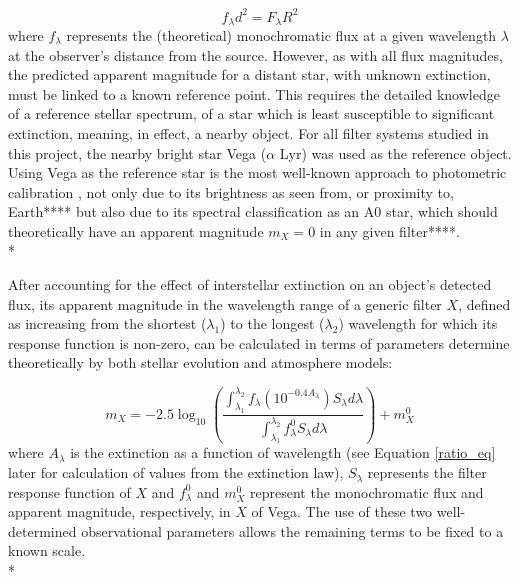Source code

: \documentclass[12pt, a4paper]{report}
\begin{document}
\begin{equation}
f_{\lambda}d^{2}=F_{\lambda}R^{2}
\label{flux_dist_rd}
\end{equation}
where $f_{\lambda}$ represents the (theoretical) monochromatic flux at a given wavelength $\lambda$ at the observer's distance from the source. However, as with all flux magnitudes, the predicted apparent magnitude for a distant star, with unknown extinction,  must be linked to a known reference point. This requires the detailed knowledge of a reference stellar spectrum, of a star which is least susceptible to significant extinction, meaning, in effect, a nearby object. For all filter systems studied in this project, the nearby bright star Vega ($\alpha$ Lyr) was used as the reference object. Using Vega as the reference star is the most well-known approach to photometric calibration \citep{2014MNRAS.444..392C}, not only due to its brightness as seen from, or proximity to, Earth**** but also due to its spectral classification as an A0 star, which should theoretically have an apparent magnitude $m_{X} = 0$ in any given filter****.\\*

After accounting for the effect of interstellar extinction on an object's detected flux, its apparent magnitude in the wavelength range of a generic filter $X$, defined as increasing from the shortest ($\lambda_{1}$) to the longest ($\lambda_{2}$) wavelength for which its response function is non-zero, can be calculated in terms of parameters determine theoretically by both stellar evolution and atmosphere models:

\begin{equation}
m_{X} = -2.5 \log_{10} \left(\frac{ \int_{\lambda_{1}}^{\lambda_{2}} f_{\lambda} \left( 10^{-0.4 A_{\lambda}} \right) S_{\lambda} d\lambda }{ \int_{\lambda_{1}}^{\lambda_{2}} f_{\lambda}^{0} S_{\lambda} d\lambda }\right) + m_{X}^{0}
\label{app_mag_def}
\end{equation}
where $A_{\lambda}$ is the extinction as a function of wavelength (see Equation \ref{ratio_eq} later for calculation of values from the \cite{1989ApJ...345..245C} extinction law), $S_{\lambda}$ represents the filter response function of $X$ and $f_{\lambda}^{0}$ and $m_{X}^{0}$ represent the monochromatic flux and apparent magnitude, respectively, in $X$ of Vega. The use of these two well-determined observational parameters allows the remaining terms to be fixed to a known scale.\\*

\end{document}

────────

Task brief: Everything in the material must be duplicated exactly, except the pictures.

Exercise answer:
Source code

: \documentclass[12pt, a4paper]{report}
\begin{document}
\begin{equation}
f_{\lambda}d^{2}=F_{\lambda}R^{2}
\label{flux_dist_rd}
\end{equation}
where $f_{\lambda}$ represents the (theoretical) monochromatic flux at a given wavelength $\lambda$ at the observer's distance from the source. However, as with all flux magnitudes, the predicted apparent magnitude for a distant star, with unknown extinction,  must be linked to a known reference point. This requires the detailed knowledge of a reference stellar spectrum, of a star which is least susceptible to significant extinction, meaning, in effect, a nearby object. For all filter systems studied in this project, the nearby bright star Vega ($\alpha$ Lyr) was used as the reference object. Using Vega as the reference star is the most well-known approach to photometric calibration \citep{2014MNRAS.444..392C}, not only due to its brightness as seen from, or proximity to, Earth**** but also due to its spectral classification as an A0 star, which should theoretically have an apparent magnitude $m_{X} = 0$ in any given filter****.\\*

After accounting for the effect of interstellar extinction on an object's detected flux, its apparent magnitude in the wavelength range of a generic filter $X$, defined as increasing from the shortest ($\lambda_{1}$) to the longest ($\lambda_{2}$) wavelength for which its response function is non-zero, can be calculated in terms of parameters determine theoretically by both stellar evolution and atmosphere models:

\begin{equation}
m_{X} = -2.5 \log_{10} \left(\frac{ \int_{\lambda_{1}}^{\lambda_{2}} f_{\lambda} \left( 10^{-0.4 A_{\lambda}} \right) S_{\lambda} d\lambda }{ \int_{\lambda_{1}}^{\lambda_{2}} f_{\lambda}^{0} S_{\lambda} d\lambda }\right) + m_{X}^{0}
\label{app_mag_def}
\end{equation}
where $A_{\lambda}$ is the extinction as a function of wavelength (see Equation \ref{ratio_eq} later for calculation of values from the \cite{1989ApJ...345..245C} extinction law), $S_{\lambda}$ represents the filter response function of $X$ and $f_{\lambda}^{0}$ and $m_{X}^{0}$ represent the monochromatic flux and apparent magnitude, respectively, in $X$ of Vega. The use of these two well-determined observational parameters allows the remaining terms to be fixed to a known scale.\\*

\end{document}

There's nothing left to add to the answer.